My eyes welled with tears at the mention of my mother. I was unable to say anything for fear I’d start crying.
“I’m your grandmother’s niece. We’re cousins. I grew up two blocks from you.”
I realized that I knew her parents well, but because of our age difference, our paths had crossed briefly, probably at a funeral, but at a time when I was too young to remember. The emotional journey over the next hour was emotionally rewarding. The wonderful stories about my mother, who was an only child, and her distant cousins with whom I had lost touch over the years, brought such joy to my heart, I left the visit feeling like I was given a gift, one that I would treasure for life and share with my siblings. I even learned that my grandfather saved my cousin from drowning in the Mississippi River when she was a teenager.
Over the next few visits, I recorded heartwarming and memorable stories told to me by the patient and his wife. From their heritage, to their marriage and their many life experiences, we worked together to create a treasured gift for their children, grandchildren and future generations. I completed the project and presented the audio recording to them on their 65th anniversary.
Although the story doesn’t end there, in fact it is just the beginning of my journey, I’ve learned my readers are busy folks and prefer quick reads.
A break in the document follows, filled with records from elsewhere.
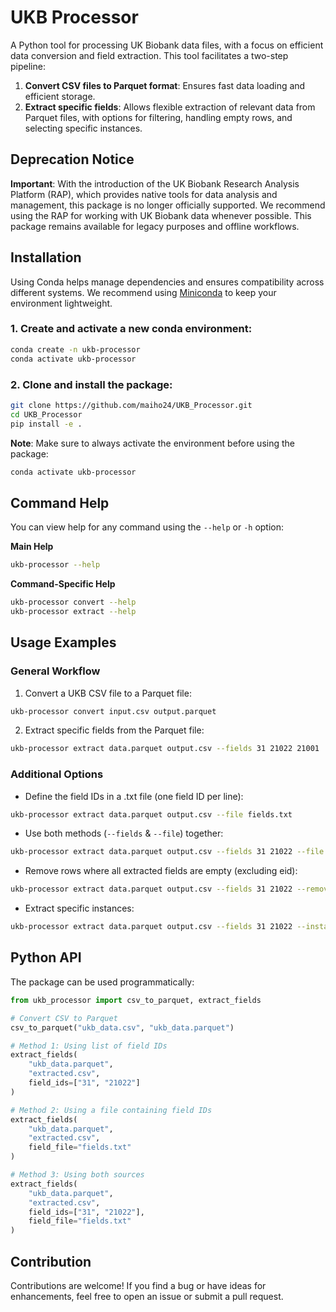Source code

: # UKB Processor

A Python tool for processing UK Biobank data files, with a focus on efficient data conversion and field extraction. This tool facilitates a two-step pipeline:

1. **Convert CSV files to Parquet format**: Ensures fast data loading and efficient storage.
2. **Extract specific fields**: Allows flexible extraction of relevant data from Parquet files, with options for filtering, handling empty rows, and selecting specific instances.

## Deprecation Notice
**Important**: With the introduction of the UK Biobank Research Analysis Platform (RAP), which provides native tools for data analysis and management, this package is no longer officially supported. We recommend using the RAP for working with UK Biobank data whenever possible. This package remains available for legacy purposes and offline workflows.

## Installation

Using Conda helps manage dependencies and ensures compatibility across different systems. We recommend using [Miniconda](https://docs.conda.io/en/latest/miniconda.html) to keep your environment lightweight.

### 1. Create and activate a new conda environment:
```bash
conda create -n ukb-processor
conda activate ukb-processor
```

### 2. Clone and install the package:
```bash
git clone https://github.com/maiho24/UKB_Processor.git
cd UKB_Processor
pip install -e .
```

**Note**: Make sure to always activate the environment before using the package:
```bash
conda activate ukb-processor
```

## Command Help

You can view help for any command using the `--help` or `-h` option:

**Main Help**
```bash
ukb-processor --help
```

**Command-Specific Help**
```bash
ukb-processor convert --help
ukb-processor extract --help
```

## Usage Examples

### General Workflow

1. Convert a UKB CSV file to a Parquet file:
```bash
ukb-processor convert input.csv output.parquet
```

2. Extract specific fields from the Parquet file:
```bash
ukb-processor extract data.parquet output.csv --fields 31 21022 21001
```

### Additional Options

* Define the field IDs in a .txt file (one field ID per line):
```bash
ukb-processor extract data.parquet output.csv --file fields.txt
```

* Use both methods (`--fields` & `--file`) together:
```bash
ukb-processor extract data.parquet output.csv --fields 31 21022 --file fields.txt
```

* Remove rows where all extracted fields are empty (excluding eid):
```bash
ukb-processor extract data.parquet output.csv --fields 31 21022 --remove-empty
```

* Extract specific instances:
```bash
ukb-processor extract data.parquet output.csv --fields 31 21022 --instance 1.0
```

## Python API

The package can be used programmatically:

```python
from ukb_processor import csv_to_parquet, extract_fields

# Convert CSV to Parquet
csv_to_parquet("ukb_data.csv", "ukb_data.parquet")

# Method 1: Using list of field IDs
extract_fields(
    "ukb_data.parquet",
    "extracted.csv",
    field_ids=["31", "21022"]
)

# Method 2: Using a file containing field IDs
extract_fields(
    "ukb_data.parquet",
    "extracted.csv",
    field_file="fields.txt"
)

# Method 3: Using both sources
extract_fields(
    "ukb_data.parquet",
    "extracted.csv",
    field_ids=["31", "21022"],
    field_file="fields.txt"
)
```

## Contribution
Contributions are welcome! If you find a bug or have ideas for enhancements, feel free to open an issue or submit a pull request.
I’ll share more in my next post.
Meanwhile, I’d love to hear from you.
When have you made an unexpected connection with someone?
Do you follow your heart or are you more likely to try and control where you are headed?
2 thoughts on “The Threads That Bind”
I had very little connection with those that I attended school with as a child, but making a reconnection is an unexpected surprise .
You have an opinion that I find encouraging , I don’t know if you knew that I was a very shy and introverted person . Anyone that talked to me started my anxious start at trying to get them to like me . When that didn’t happen, I felt more uncomfortable about friendships or even a casual relationship . Never figured out how to do it . Others seemed to relate quickly and remained close . I opened up to let them see that I was ok and wanted to get to know them . I tried way too hard to overcome and went inside more .
I was made fun of because I tried too hard . I know that . Getting into troubles was a way to get noticed that I was not my sister and ,when I ended up with several of her teachers, comparisons were made . I hated that because I could never be up to her level . She had close relationships and I didn’t .
So, reaching out is still very hard for me to do, I am still opening up more than I should, I guess . I do have casual friends but I have a hard time trusting .
I love that you have found a place to help . I did a lot of volunteering and it really makes a heart warmer , when you can help others . You are doing a good thing .
Shelagh, there is much pain and attempts to heal in your story. It is so difficult to improve our self-esteem when surrounded by negativity. Too often the path is obscure until later in life. When I volunteer, it fulfills my need for purpose. I never have to look too far to find someone whose problems far exceed the minor inconveniences of my life. I’ve been blessed. But I learned along the way that I needed to pay attention to my needs, too. I am worth it, and you are too. Thank you for sharing a part of your soul.